Delirium can be treated with both nonpharmacologic and pharmacologic measures. Environmental modifications should be instituted early, before pharmacologic intervention or mechanical restraint is considered. A supportive and familiar environment should be created for the patient. Family members should be encouraged to remain nearby as much as possible. The staff should visit the patient frequently or move the patient to be near them. The room should be well illuminated, with a large, easily read clock and calendar. The family should bring familiar items from home to be placed in the patient's room. Whenever possible, normal sleep hygiene patterns should be maintained with minimal interruptions during the night hours.

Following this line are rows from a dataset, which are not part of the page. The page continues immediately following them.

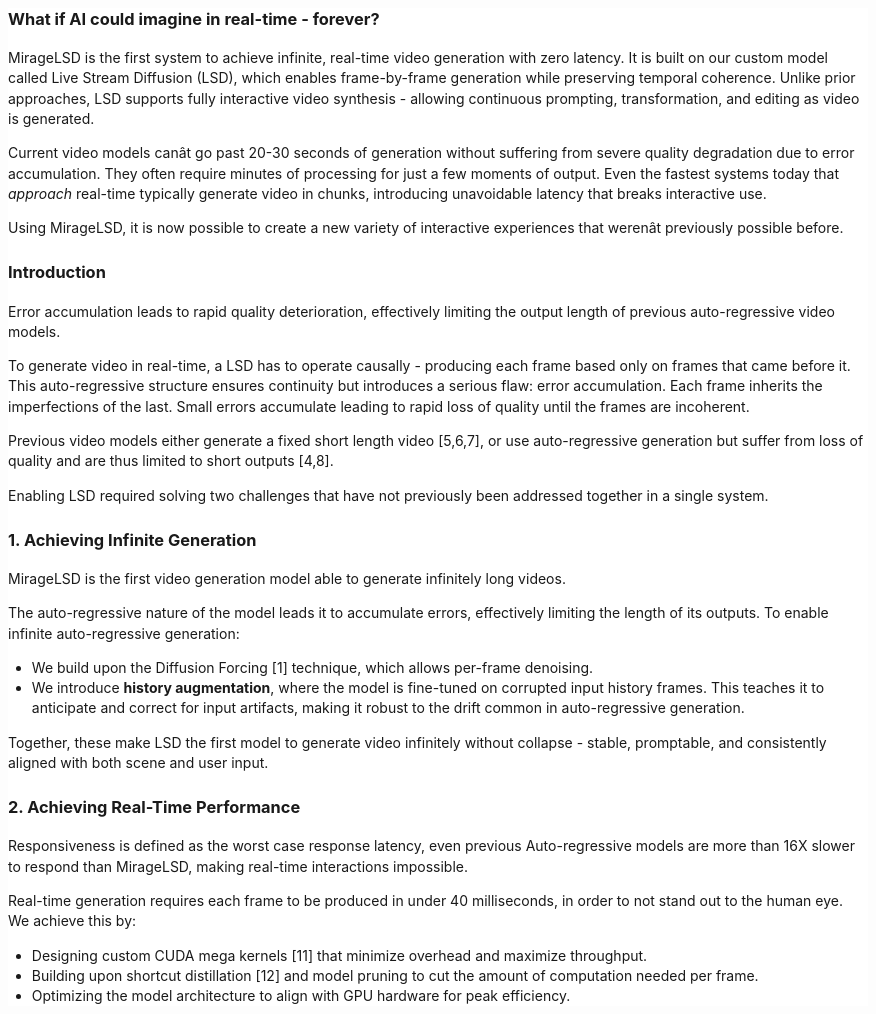 ### **What if AI could imagine in real-time - forever?**

MirageLSD is the first system to achieve infinite, real-time video generation with zero latency. It is built on our custom model called Live Stream Diffusion (LSD), which enables frame-by-frame generation while preserving temporal coherence. Unlike prior approaches, LSD supports fully interactive video synthesis - allowing continuous prompting, transformation, and editing as video is generated.

Current video models canât go past 20-30 seconds of generation without suffering from severe quality degradation due to error accumulation. They often require minutes of processing for just a few moments of output. Even the fastest systems today that *approach* real-time typically generate video in chunks, introducing unavoidable latency that breaks interactive use.

Using MirageLSD, it is now possible to create a new variety of interactive experiences that werenât previously possible before.

### **Introduction**

Error accumulation leads to rapid quality deterioration, effectively limiting the output length of previous auto-regressive video models.

To generate video in real-time, a LSD has to operate causally - producing each frame based only on frames that came before it. This auto-regressive structure ensures continuity but introduces a serious flaw: error accumulation. Each frame inherits the imperfections of the last. Small errors accumulate leading to rapid loss of quality until the frames are incoherent.

Previous video models either generate a fixed short length video [5,6,7], or use auto-regressive generation but suffer from loss of quality and are thus limited to short outputs [4,8].

Enabling LSD required solving two challenges that have not previously been addressed together in a single system.

### 1. Achieving Infinite Generation

MirageLSD is the first video generation model able to generate infinitely long videos.

The auto-regressive nature of the model leads it to accumulate errors, effectively limiting the length of its outputs. To enable infinite auto-regressive generation:

* We build upon the Diffusion Forcing [1] technique, which allows per-frame denoising.
* We introduce **history augmentation**, where the model is fine-tuned on corrupted input history frames. This teaches it to anticipate and correct for input artifacts, making it robust to the drift common in auto-regressive generation.

Together, these make LSD the first model to generate video infinitely without collapse - stable, promptable, and consistently aligned with both scene and user input.

### 2. Achieving Real-Time Performance

Responsiveness is defined as the worst case response latency, even previous Auto-regressive models are more than 16X slower to respond than MirageLSD, making real-time interactions impossible.

Real-time generation requires each frame to be produced in under 40 milliseconds, in order to not stand out to the human eye. We achieve this by:

* Designing custom CUDA mega kernels [11] that minimize overhead and maximize throughput.
* Building upon shortcut distillation [12] and model pruning to cut the amount of computation needed per frame.
* Optimizing the model architecture to align with GPU hardware for peak efficiency.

Pharmacologic management of delirium should be considered when the previous treatments have failed to control agitation and should involve the use of antipsychotic medications. Among the antipsychotic agents, haloperidol (Haldol) at 1 to 2 mg orally every 4 hours as needed, or 0.25 to 0.5 mg orally every 4 hours for elderly patients, is recommended (American Psychiatric Association, 1999). Other antipsy-chotic medications, such as risperidone (Risperdal), 0.5 to 1 mg orally daily, and olanzapine (Zyprexa), 2.5 to 5 mg orally daily, may also be used; as yet, no RCTs have established the safety and effectiveness of one antipsychotic medication over another for the management of delirium symptoms (Seitz et al., 2007). Risperidone and olanzapine do not work as quickly as haloperidol, often require slow titration, and can be associated with significant orthostasis. More recent studies have also demonstrated a potentially elevated risk of mortality in older adults with dementia who were treated with atypical antipsychotics (Schneider et al., 2005). Therefore, these risks must be considered when initiating pharmacologic treatment for delirium. Further recommendations for initiating antipsychotics for the treatment of delirium include using the lowest possible doses, frequent reassessments to limit the duration of antipsychotic use, and a baseline ECG to rule out susceptibility to an arrhythmia from a prolonged QT interval (Seitz et al., 2007). Lorazepam (Ativan), a ben-zodiazepine, has also been used for the treatment of agitation associated with delirium, although a Cochrane review concluded that benzodiazepines cannot be recommended for the treatment of non-alcohol-related delirium (Lonergan et al., 2009). Physical restraints should be a last resort, reserved for the protection of patients who do not adequately respond to environmental and pharmacologic interventions.